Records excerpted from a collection
::::::::
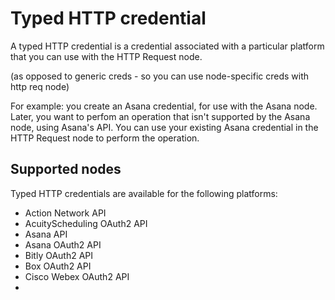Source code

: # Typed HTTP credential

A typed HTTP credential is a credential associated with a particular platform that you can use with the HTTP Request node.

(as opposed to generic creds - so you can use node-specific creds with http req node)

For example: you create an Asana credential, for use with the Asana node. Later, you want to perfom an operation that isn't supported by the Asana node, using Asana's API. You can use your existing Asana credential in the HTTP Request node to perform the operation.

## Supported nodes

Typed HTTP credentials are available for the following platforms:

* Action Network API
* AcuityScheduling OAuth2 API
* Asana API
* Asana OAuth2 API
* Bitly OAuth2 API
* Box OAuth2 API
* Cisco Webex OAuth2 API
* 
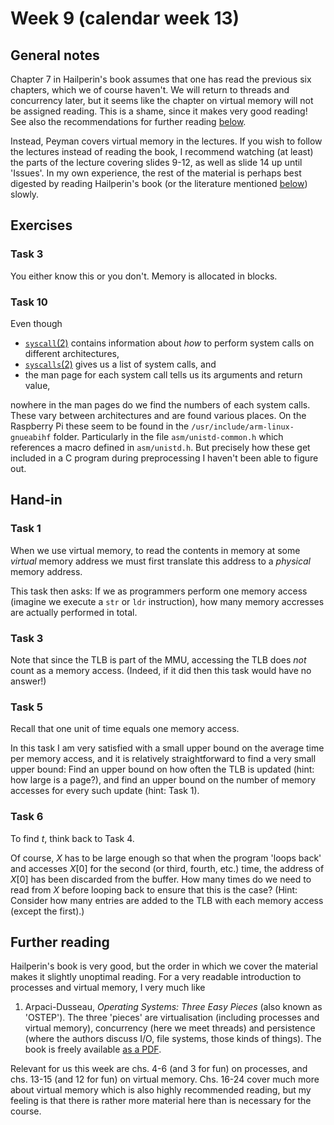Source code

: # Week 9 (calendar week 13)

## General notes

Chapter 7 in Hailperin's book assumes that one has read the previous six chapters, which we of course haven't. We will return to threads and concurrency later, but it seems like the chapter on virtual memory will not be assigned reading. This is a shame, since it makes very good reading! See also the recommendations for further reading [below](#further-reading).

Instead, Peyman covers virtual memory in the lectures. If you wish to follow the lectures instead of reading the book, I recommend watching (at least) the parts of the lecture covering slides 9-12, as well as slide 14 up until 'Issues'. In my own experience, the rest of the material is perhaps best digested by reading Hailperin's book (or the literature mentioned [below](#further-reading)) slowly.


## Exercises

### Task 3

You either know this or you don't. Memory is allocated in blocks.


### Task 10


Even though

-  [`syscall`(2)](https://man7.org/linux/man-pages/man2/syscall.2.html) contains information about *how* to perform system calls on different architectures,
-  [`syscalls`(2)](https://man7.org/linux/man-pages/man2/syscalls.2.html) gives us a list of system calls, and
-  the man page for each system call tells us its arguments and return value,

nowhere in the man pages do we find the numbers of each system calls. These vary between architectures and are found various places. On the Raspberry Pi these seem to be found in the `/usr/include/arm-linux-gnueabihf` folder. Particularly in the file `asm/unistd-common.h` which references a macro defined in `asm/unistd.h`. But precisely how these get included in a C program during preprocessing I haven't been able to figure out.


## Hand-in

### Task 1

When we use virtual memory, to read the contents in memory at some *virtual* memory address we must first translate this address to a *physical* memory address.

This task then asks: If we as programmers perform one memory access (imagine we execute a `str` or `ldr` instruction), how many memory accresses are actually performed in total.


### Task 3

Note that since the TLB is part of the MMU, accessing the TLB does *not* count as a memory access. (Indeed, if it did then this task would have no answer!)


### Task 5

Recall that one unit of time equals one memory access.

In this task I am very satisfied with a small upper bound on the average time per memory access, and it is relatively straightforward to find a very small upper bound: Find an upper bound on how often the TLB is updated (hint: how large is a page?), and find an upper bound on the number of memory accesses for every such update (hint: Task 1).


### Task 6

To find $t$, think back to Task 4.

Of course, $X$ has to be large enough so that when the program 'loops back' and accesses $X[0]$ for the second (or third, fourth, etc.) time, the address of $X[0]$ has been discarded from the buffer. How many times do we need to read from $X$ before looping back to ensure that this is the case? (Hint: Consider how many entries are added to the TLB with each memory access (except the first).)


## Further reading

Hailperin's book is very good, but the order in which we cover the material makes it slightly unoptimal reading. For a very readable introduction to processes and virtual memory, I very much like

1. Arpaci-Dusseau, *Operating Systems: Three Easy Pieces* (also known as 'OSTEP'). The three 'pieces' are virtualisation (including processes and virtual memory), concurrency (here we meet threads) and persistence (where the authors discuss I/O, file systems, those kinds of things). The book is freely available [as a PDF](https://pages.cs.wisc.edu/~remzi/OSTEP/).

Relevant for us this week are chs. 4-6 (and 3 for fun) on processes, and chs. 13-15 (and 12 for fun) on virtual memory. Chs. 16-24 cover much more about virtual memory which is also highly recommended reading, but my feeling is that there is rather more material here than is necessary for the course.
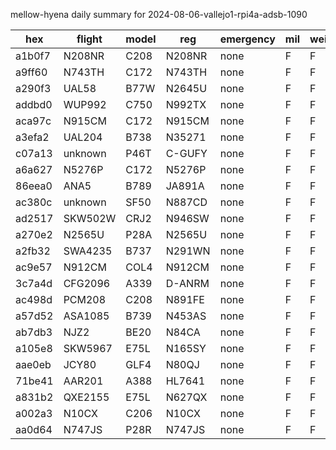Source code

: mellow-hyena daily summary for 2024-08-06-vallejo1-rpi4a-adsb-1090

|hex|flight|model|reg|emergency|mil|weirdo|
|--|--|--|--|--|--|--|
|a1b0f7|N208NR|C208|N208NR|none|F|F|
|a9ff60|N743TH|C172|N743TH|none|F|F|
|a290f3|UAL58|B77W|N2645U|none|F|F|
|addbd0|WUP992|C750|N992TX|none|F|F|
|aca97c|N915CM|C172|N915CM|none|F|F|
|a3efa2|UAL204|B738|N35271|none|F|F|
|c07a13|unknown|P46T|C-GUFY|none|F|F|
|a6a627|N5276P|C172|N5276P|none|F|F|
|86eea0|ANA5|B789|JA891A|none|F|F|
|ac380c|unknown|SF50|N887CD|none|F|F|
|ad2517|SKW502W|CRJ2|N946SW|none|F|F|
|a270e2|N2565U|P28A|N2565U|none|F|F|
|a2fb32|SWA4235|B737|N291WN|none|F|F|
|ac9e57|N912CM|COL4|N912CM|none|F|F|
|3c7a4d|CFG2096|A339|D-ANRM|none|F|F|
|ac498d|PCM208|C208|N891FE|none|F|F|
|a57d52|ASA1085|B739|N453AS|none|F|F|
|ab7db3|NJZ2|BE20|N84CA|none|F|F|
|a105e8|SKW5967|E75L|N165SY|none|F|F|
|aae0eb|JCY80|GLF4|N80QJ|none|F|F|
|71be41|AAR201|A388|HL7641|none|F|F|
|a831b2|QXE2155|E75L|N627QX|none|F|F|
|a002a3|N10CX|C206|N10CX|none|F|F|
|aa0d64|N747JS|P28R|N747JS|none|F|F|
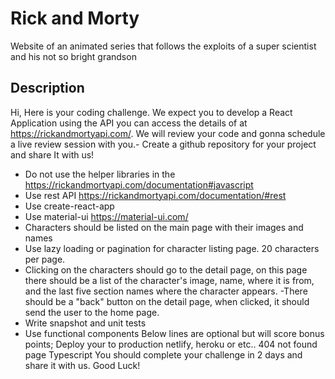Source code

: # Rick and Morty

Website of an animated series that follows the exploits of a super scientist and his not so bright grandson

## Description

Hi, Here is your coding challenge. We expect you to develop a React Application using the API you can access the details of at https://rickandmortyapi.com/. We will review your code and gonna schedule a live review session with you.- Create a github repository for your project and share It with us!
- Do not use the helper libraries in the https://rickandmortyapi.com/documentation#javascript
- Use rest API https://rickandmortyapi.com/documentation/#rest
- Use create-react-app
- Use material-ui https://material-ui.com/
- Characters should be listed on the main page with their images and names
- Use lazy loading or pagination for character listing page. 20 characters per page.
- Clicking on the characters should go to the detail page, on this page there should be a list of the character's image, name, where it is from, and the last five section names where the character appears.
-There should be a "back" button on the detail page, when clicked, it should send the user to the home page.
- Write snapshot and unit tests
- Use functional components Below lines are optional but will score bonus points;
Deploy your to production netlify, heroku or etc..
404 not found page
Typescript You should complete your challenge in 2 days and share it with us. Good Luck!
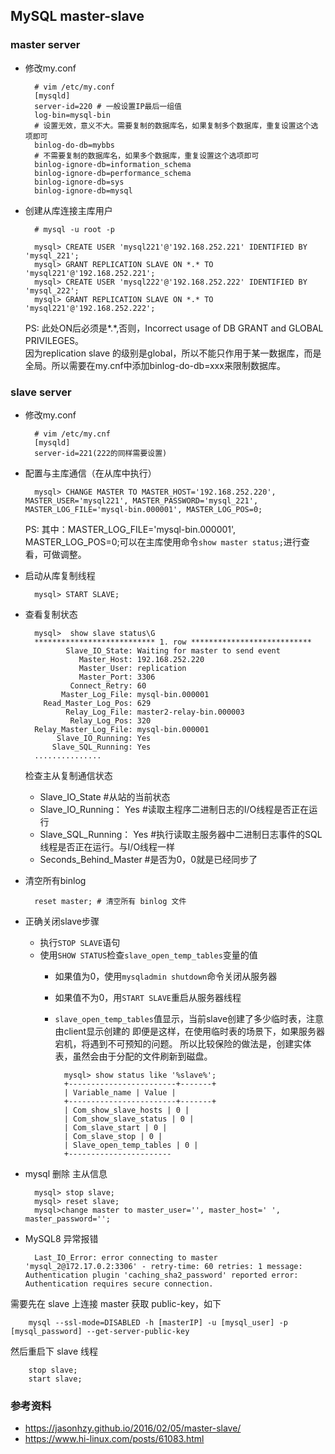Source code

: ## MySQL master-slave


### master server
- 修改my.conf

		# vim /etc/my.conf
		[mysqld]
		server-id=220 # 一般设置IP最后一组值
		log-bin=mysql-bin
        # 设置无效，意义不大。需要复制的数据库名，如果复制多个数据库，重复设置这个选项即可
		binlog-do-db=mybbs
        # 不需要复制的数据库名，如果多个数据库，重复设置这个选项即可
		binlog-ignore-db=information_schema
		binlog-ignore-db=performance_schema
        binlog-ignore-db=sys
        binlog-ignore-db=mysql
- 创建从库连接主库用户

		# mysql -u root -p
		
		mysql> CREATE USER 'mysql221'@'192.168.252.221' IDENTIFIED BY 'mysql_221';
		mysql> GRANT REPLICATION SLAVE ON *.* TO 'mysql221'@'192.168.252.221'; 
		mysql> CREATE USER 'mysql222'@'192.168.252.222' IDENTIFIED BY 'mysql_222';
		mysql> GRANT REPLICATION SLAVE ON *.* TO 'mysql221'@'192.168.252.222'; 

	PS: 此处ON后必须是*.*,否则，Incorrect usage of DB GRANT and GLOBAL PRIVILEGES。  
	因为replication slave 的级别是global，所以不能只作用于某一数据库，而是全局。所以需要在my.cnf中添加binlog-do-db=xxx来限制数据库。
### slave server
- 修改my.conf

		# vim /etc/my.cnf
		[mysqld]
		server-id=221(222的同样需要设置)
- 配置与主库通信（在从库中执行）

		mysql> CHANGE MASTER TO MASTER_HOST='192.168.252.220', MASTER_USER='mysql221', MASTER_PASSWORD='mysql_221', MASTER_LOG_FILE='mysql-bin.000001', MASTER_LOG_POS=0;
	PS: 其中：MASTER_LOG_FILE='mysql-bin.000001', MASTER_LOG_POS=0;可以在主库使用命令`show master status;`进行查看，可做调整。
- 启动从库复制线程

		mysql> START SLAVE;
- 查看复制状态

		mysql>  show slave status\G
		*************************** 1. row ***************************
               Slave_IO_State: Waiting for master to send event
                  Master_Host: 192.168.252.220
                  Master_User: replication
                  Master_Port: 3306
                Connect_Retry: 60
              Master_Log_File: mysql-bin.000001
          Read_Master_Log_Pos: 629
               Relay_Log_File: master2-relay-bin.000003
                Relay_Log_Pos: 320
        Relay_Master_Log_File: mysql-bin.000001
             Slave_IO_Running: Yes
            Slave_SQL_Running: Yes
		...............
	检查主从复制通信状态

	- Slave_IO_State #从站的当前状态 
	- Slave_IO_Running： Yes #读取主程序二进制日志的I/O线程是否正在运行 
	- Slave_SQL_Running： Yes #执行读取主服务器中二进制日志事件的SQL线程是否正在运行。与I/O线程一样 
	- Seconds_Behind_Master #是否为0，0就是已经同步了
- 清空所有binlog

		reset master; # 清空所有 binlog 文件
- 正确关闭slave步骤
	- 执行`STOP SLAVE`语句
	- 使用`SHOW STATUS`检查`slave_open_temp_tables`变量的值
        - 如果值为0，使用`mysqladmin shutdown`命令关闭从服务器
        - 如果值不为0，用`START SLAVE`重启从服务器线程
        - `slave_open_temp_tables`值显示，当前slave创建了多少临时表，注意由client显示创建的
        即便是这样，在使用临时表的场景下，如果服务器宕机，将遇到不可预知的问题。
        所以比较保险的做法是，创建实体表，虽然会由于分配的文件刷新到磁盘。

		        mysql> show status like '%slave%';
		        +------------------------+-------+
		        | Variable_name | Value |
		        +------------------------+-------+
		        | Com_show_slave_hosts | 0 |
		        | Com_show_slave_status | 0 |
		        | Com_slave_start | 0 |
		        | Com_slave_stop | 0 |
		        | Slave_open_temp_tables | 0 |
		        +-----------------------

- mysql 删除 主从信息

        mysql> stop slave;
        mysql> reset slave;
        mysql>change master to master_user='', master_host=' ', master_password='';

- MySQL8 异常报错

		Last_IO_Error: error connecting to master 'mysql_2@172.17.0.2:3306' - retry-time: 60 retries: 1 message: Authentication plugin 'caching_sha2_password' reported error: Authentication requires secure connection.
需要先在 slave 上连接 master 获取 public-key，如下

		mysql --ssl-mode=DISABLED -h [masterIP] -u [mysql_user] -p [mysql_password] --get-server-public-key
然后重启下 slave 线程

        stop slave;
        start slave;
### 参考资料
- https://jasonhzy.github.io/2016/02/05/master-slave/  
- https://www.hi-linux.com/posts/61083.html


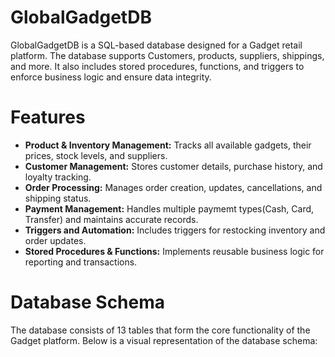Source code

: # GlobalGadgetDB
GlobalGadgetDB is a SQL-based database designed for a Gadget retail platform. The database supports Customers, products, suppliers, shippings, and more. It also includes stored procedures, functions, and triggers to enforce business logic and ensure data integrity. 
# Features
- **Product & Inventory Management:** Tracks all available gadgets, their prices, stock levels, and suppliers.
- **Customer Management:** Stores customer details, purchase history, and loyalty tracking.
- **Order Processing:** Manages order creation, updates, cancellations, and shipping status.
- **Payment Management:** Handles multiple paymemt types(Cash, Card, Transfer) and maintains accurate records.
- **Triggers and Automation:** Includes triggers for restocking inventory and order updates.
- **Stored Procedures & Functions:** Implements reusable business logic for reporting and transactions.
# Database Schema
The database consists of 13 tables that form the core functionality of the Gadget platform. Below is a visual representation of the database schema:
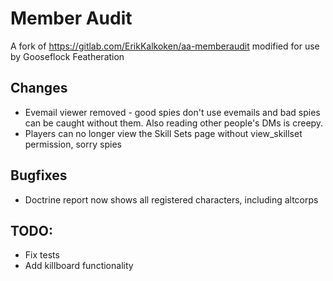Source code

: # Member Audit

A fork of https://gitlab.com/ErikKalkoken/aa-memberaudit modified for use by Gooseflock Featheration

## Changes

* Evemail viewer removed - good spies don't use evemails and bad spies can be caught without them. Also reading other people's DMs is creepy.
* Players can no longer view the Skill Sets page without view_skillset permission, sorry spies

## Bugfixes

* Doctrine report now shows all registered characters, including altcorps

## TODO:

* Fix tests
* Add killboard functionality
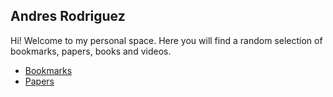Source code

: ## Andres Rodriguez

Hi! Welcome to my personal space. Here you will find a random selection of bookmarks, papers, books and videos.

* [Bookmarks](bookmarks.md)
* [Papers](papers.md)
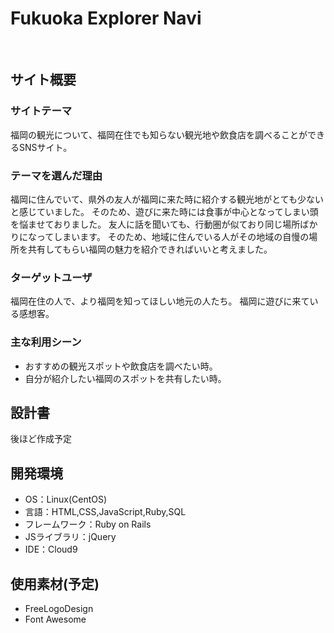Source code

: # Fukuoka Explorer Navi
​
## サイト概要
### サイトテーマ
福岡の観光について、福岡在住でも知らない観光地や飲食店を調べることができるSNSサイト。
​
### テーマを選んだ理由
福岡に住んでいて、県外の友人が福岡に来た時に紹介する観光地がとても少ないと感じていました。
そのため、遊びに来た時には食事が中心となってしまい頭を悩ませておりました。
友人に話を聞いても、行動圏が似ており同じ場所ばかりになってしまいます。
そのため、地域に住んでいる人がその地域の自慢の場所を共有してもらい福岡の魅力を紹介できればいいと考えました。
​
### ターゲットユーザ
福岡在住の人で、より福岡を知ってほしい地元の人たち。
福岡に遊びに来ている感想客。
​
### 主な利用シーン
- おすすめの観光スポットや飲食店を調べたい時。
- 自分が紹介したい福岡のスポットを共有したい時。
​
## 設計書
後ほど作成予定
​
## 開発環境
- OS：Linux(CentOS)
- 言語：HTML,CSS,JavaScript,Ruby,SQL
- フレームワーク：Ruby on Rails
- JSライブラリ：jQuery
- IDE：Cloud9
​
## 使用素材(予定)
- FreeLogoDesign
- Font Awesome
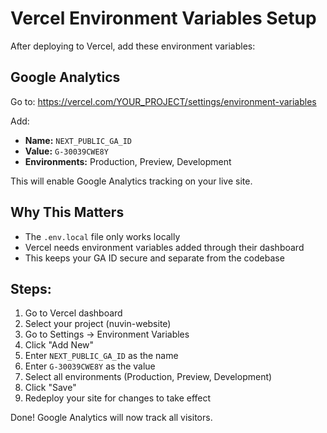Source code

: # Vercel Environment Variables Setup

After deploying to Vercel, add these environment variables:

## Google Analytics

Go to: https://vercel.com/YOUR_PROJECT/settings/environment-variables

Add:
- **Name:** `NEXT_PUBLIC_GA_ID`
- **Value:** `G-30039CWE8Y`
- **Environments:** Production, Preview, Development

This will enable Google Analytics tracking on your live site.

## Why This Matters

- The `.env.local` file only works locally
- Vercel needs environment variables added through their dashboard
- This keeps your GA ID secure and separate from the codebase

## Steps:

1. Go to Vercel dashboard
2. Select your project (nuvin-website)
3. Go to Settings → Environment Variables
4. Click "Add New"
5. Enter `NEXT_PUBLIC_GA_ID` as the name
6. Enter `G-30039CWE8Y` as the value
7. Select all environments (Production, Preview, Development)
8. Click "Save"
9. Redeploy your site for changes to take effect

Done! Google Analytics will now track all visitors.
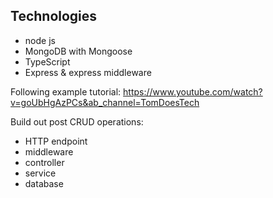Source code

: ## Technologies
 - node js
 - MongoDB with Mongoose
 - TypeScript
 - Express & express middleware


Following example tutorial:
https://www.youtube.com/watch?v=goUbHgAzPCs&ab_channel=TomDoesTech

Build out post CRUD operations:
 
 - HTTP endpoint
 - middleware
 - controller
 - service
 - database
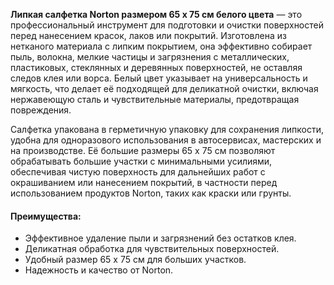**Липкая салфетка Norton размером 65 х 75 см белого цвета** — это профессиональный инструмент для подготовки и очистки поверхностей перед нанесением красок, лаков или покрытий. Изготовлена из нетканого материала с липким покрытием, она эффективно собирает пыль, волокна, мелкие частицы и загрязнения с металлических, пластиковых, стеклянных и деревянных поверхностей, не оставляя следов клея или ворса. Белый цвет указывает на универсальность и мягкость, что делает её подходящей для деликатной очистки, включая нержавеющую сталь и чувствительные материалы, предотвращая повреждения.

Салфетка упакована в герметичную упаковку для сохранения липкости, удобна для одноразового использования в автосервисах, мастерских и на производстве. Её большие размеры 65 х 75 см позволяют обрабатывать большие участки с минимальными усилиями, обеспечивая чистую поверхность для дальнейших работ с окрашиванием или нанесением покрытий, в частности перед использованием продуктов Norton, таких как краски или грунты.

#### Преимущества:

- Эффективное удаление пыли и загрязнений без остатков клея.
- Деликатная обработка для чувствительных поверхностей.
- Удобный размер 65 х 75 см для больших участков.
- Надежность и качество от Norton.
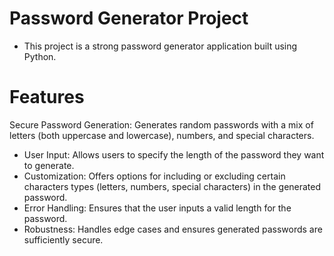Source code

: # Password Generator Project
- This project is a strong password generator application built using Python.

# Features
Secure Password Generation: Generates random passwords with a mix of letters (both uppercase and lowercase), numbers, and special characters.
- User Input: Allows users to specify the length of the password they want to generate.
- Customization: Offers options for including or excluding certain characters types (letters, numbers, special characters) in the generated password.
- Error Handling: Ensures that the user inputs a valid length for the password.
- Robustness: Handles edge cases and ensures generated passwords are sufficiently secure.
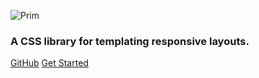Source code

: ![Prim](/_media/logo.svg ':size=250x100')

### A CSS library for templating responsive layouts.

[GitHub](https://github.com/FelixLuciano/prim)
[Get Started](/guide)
::::::::
Task objective: Extract all lines of the records above that include "concurrency".

Completed exercise:
Chapter 7 in Hailperin's book assumes that one has read the previous six chapters, which we of course haven't. We will return to threads and concurrency later, but it seems like the chapter on virtual memory will not be assigned reading. This is a shame, since it makes very good reading! See also the recommendations for further reading [below](#further-reading).
1. Arpaci-Dusseau, *Operating Systems: Three Easy Pieces* (also known as 'OSTEP'). The three 'pieces' are virtualisation (including processes and virtual memory), concurrency (here we meet threads) and persistence (where the authors discuss I/O, file systems, those kinds of things). The book is freely available [as a PDF](https://pages.cs.wisc.edu/~remzi/OSTEP/).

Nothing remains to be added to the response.